Datum uitspraak: 26 april 2018
Centrale Raad van Beroep
Meervoudige kamer
Uitspraak op het hoger beroep tegen de uitspraak van de rechtbank Den Haag van 4 mei 2017, 16/9599 (aangevallen uitspraak)
Partijen:
[appellant] te [woonplaats] (appellant)
de Minister van Defensie, thans de Staatssecretaris van Defensie (staatssecretaris)
PROCESVERLOOP
Dit geding, dat aanvankelijk is gevoerd ten name van de Minister van Defensie, is in verband met wijziging van taken voortgezet ten name van de staatssecretaris. Waar in deze uitspraak wordt gesproken van de staatssecretaris, wordt daaronder in voorkomend geval (mede) verstaan de Minister van Defensie.
Namens appellant heeft mr. C. van Kins, advocaat, hoger beroep ingesteld.
De staatssecretaris heeft een verweerschrift ingediend.

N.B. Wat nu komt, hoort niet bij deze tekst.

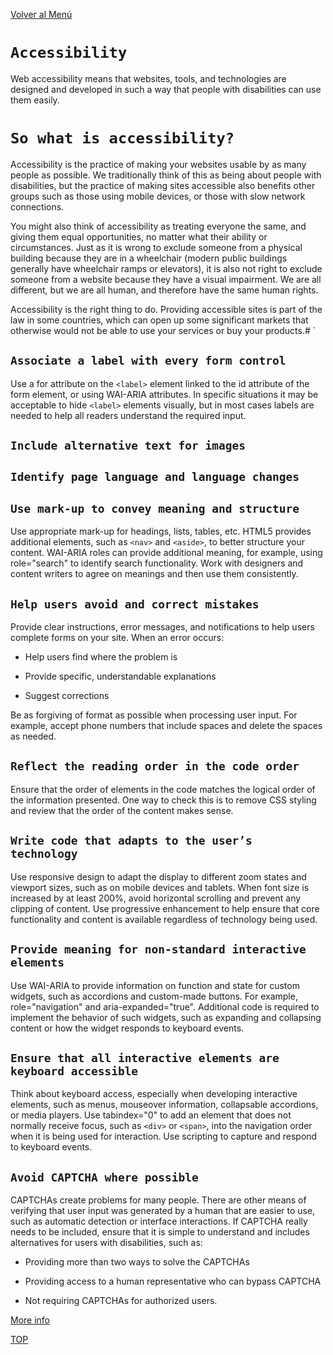 [Volver al Menú](../root.md)

# `Accessibility`

Web accessibility means that websites, tools, and technologies are designed and developed in such a way that people with disabilities can use them easily.

# `So what is accessibility?`

Accessibility is the practice of making your websites usable by as many people as possible. We traditionally think of this as being about people with disabilities, but the practice of making sites accessible also benefits other groups such as those using mobile devices, or those with slow network connections.

You might also think of accessibility as treating everyone the same, and giving them equal opportunities, no matter what their ability or circumstances. Just as it is wrong to exclude someone from a physical building because they are in a wheelchair (modern public buildings generally have wheelchair ramps or elevators), it is also not right to exclude someone from a website because they have a visual impairment. We are all different, but we are all human, and therefore have the same human rights.

Accessibility is the right thing to do. Providing accessible sites is part of the law in some countries, which can open up some significant markets that otherwise would not be able to use your services or buy your products.# `

## `Associate a label with every form control`

Use a for attribute on the `<label>` element linked to the id attribute of the form element, or using WAI-ARIA attributes. In specific situations it may be acceptable to hide `<label>` elements visually, but in most cases labels are needed to help all readers understand the required input.

## `Include alternative text for images`

## `Identify page language and language changes`

## `Use mark-up to convey meaning and structure`

Use appropriate mark-up for headings, lists, tables, etc. HTML5 provides additional elements, such as `<nav>` and `<aside>`, to better structure your content. WAI-ARIA roles can provide additional meaning, for example, using role="search" to identify search functionality. Work with designers and content writers to agree on meanings and then use them consistently.

## `Help users avoid and correct mistakes`

Provide clear instructions, error messages, and notifications to help users complete forms on your site. When an error occurs:

- Help users find where the problem is

- Provide specific, understandable explanations

- Suggest corrections

Be as forgiving of format as possible when processing user input. For example, accept phone numbers that include spaces and delete the spaces as needed.

## `Reflect the reading order in the code order`

Ensure that the order of elements in the code matches the logical order of the information presented. One way to check this is to remove CSS styling and review that the order of the content makes sense.

## `Write code that adapts to the user’s technology`

Use responsive design to adapt the display to different zoom states and viewport sizes, such as on mobile devices and tablets. When font size is increased by at least 200%, avoid horizontal scrolling and prevent any clipping of content. Use progressive enhancement to help ensure that core functionality and content is available regardless of technology being used.

## `Provide meaning for non-standard interactive elements`

Use WAI-ARIA to provide information on function and state for custom widgets, such as accordions and custom-made buttons. For example, role="navigation" and aria-expanded="true". Additional code is required to implement the behavior of such widgets, such as expanding and collapsing content or how the widget responds to keyboard events.

## `Ensure that all interactive elements are keyboard accessible`

Think about keyboard access, especially when developing interactive elements, such as menus, mouseover information, collapsable accordions, or media players. Use tabindex="0" to add an element that does not normally receive focus, such as `<div>` or `<span>`, into the navigation order when it is being used for interaction. Use scripting to capture and respond to keyboard events.

## `Avoid CAPTCHA where possible`

CAPTCHAs create problems for many people. There are other means of verifying that user input was generated by a human that are easier to use, such as automatic detection or interface interactions. If CAPTCHA really needs to be included, ensure that it is simple to understand and includes alternatives for users with disabilities, such as:


- Providing more than two ways to solve the CAPTCHAs

- Providing access to a human representative who can bypass CAPTCHA

- Not requiring CAPTCHAs for authorized users.

[More info](https://www.smashingmagazine.com/2021/03/complete-guide-accessible-front-end-components/)

[TOP](#accessibility)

Het onderzoek ter zitting heeft plaatsgevonden op 22 februari 2018. Appellant is verschenen, bijgestaan door mr. Van Kins. De minister heeft zich laten vertegenwoordigen door
mr. M.I. Biharie-Pronk en mr. M. Damen.

OVERWEGINGEN

1.1.
Appellant is sinds 1988 aangesteld bij het ministerie van Defensie. Met ingang van
1 november 2013 is hij werkzaam bij de [onderdeel] als [functie 1] in de rang van [rang 1] . Het betreft een functie die gelabeld is als behorende bij het commando Landstrijdkrachten (CLAS).
1.2.
Op 10 maart 2016 heeft appellant zijn belangstelling kenbaar gemaakt voor de functie van [functie 2] bij de afdeling [afdeling] , waaraan de rang van [rang 2] verbonden is. Het betreft een functie bij [onderdeel] die gelabeld is als behorende bij het commando Luchtstrijdkrachten (CLSK).
1.3.
Bij e-mailbericht van 2 juni 2016 is appellant medegedeeld dat hij niet in aanmerking komt voor de door hem geambieerde functie, omdat de Commandant CLAS hem heeft afgewezen.
1.4.
Bij besluit van 27 oktober 2016 (bestreden besluit) is het bezwaar van appellant ongegrond verklaard. Daaraan is ten grondslag gelegd dat in redelijkheid kon worden beslist de geambieerde functie niet toe te wijzen, nu het organisatiebelang in dit geval zwaarder weegt dan het persoonlijk belang van appellant.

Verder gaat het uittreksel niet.